- The Washington Times - Wednesday, October 17, 2012

The most confrontational moments of Tuesday night’s presidential debate revolved around energy, with Mitt Romney again blasting President Obama for failing to take full advantage of American oil, natural gas and coal.

Both candidates massaged facts and figures to best suit their arguments as the issue of energy security grows more prominent in the race’s final weeks.

Mr. Romney charged that the president is lukewarm in his support for American fossil fuels. The president shot back that the former Massachusetts governor seems interested only in oil, gas and coal, and has no plan to foster growth in the wind, solar and other renewable sectors.

With voters in energy-producing battleground states such as Ohio and Pennsylvania paying close attention, and against the backdrop of nearly $4-per-gallon gasoline and coal company layoffs, the candidates took turns hammering each other on a crucial issue that could sway voters.

“I don’t think anyone really believes you’re a person who is going to be pushing for oil and gas and coal. I will fight for oil, coal and natural gas,” Mr. Romney said, speaking directly to the president.

Throughout the debate, Mr. Obama countered those attacks by citing, during his four years in office, the unprecedented spending on green technology, record-high production levels of oil and natural gas and a long-term plan to build wind, solar and biofuels into cornerstones of the nation’s energy portfolio.
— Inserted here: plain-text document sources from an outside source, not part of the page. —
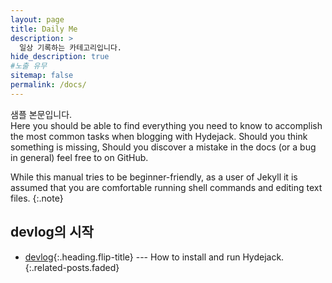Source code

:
 ```yaml
---
layout: page
title: Daily Me
description: >
  일상 기록하는 카테고리입니다.
hide_description: true
#노출 유무
sitemap: false 
permalink: /docs/
---
```

샘플 본문입니다.<br>
Here you should be able to find everything you need to know to accomplish the most common tasks when blogging with Hydejack.
Should you think something is missing,
Should you discover a mistake in the docs (or a bug in general) feel free to on GitHub.

While this manual tries to be beginner-friendly, as a user of Jekyll it is assumed that you are comfortable running shell commands and editing text files.
{:.note}


## devlog의 시작
* [devlog]{:.heading.flip-title} --- How to install and run Hydejack.
{:.related-posts.faded}

[devlog]: ../devlog/_posts/2022-05-19-introducing-jyansoony-9.md
<!-- [upgrade]: upgrade.md
[config]: config.md
[basics]: basics.md
[writing]: writing.md
[scripts]: scripts.md
[build]: build.md
[advanced]: advanced.md
[LICENSE]: ../LICENSE.md
[NOTICE]: ../NOTICE.md
[CHANGELOG]: ../CHANGELOG.md -->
“We’ve got to control our own energy,” Mr. Obama said. “Not only oil and natural gas, which we’ve been investing in, but also we’ve got to make sure we’re building the energy sources of the future, not just thinking about next year but 10 years from now, 20 years from now.”

After the debate, environmental groups such as the Sierra Club quickly lined up behind Mr. Obama, while business groups such as the American Petroleum Institute poked holes in his numbers.

Perhaps the single tensest moment of the night came when Mr. Romney pressed the president on his frequent claim that American oil and natural gas production have risen dramatically since 2009. That’s true, but the increases mainly have come on private lands, not federal property.

But the Republican cherry-picked figures to best illustrate his point. Oil and gas production on federal lands did indeed plunge from 2010 to 2011, as Mr. Romney said, from 726 million barrels to 626 million barrels.

Throughout Mr. Obama’s term, however, production has stayed roughly equal to the levels seen during President George W. Bush’s time in office. In 2005, for example, 638 million barrels of oil and gas were extracted from federal lands. During the first few years of the Obama administration, production rose sharply, up 11.7 percent from 2008 to 2009 and 15 percent from 2009 to 2010.

Under fire from the coal industry for heavy-handed environmental regulations that have already cost thousands of jobs, Mr. Obama characterized himself as an ally of the fuel. He told a national audience that “coal production” and “coal jobs” have both increased during his administration.

Figures from the federal Energy Information Administration paint a different picture. In 2008, the U.S. produced 1,172 million short tons of coal. In 2011, that number fell by 7 percent to 1,094 million.

The number of mine workers has also fallen, from 86,859 in 2008 to 86,196 last year, and analysts expect that trend to continue as more federal regulations kick in.

Both candidates have drawn praise for the rhetoric, but energy experts won’t be impressed until they see action.

“Remember, a plan without action isn’t a plan. It’s a speech,” said business magnate T. Boone Pickens, author of the “Pickens Plan” for energy independence.